**INSTRUCTIONS FOR THE TASK**
Copy each line of the records that holds the string "suffix".

**Items from a data source**
== Segment start ==
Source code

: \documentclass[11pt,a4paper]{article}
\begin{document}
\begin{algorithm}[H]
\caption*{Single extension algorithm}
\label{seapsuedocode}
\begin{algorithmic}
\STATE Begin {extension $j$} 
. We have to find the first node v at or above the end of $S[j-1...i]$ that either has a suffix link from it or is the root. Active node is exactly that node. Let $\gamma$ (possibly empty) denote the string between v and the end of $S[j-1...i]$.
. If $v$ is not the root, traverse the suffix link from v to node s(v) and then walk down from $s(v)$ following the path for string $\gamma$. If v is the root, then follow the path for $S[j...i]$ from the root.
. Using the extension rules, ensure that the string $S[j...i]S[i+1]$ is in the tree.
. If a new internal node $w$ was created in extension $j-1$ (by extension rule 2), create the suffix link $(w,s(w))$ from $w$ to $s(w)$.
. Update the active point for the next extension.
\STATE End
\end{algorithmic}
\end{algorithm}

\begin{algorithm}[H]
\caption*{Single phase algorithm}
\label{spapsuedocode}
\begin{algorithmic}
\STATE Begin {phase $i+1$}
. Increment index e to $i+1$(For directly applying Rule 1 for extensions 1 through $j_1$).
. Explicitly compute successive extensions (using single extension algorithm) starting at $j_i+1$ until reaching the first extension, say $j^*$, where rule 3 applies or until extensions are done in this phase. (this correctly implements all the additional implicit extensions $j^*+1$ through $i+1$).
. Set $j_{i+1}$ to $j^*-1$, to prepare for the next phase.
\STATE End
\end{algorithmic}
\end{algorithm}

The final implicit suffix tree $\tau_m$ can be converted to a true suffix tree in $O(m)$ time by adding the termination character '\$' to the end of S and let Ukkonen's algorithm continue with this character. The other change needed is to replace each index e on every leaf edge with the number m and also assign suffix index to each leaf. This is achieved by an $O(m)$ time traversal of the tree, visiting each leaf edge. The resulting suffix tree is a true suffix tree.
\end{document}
== Segment end ==
**RESULT OF THIS EXERCISE**
. We have to find the first node v at or above the end of $S[j-1...i]$ that either has a suffix link from it or is the root. Active node is exactly that node. Let $\gamma$ (possibly empty) denote the string between v and the end of $S[j-1...i]$.
. If $v$ is not the root, traverse the suffix link from v to node s(v) and then walk down from $s(v)$ following the path for string $\gamma$. If v is the root, then follow the path for $S[j...i]$ from the root.
. If a new internal node $w$ was created in extension $j-1$ (by extension rule 2), create the suffix link $(w,s(w))$ from $w$ to $s(w)$.
The final implicit suffix tree $\tau_m$ can be converted to a true suffix tree in $O(m)$ time by adding the termination character '\$' to the end of S and let Ukkonen's algorithm continue with this character. The other change needed is to replace each index e on every leaf edge with the number m and also assign suffix index to each leaf. This is achieved by an $O(m)$ time traversal of the tree, visiting each leaf edge. The resulting suffix tree is a true suffix tree.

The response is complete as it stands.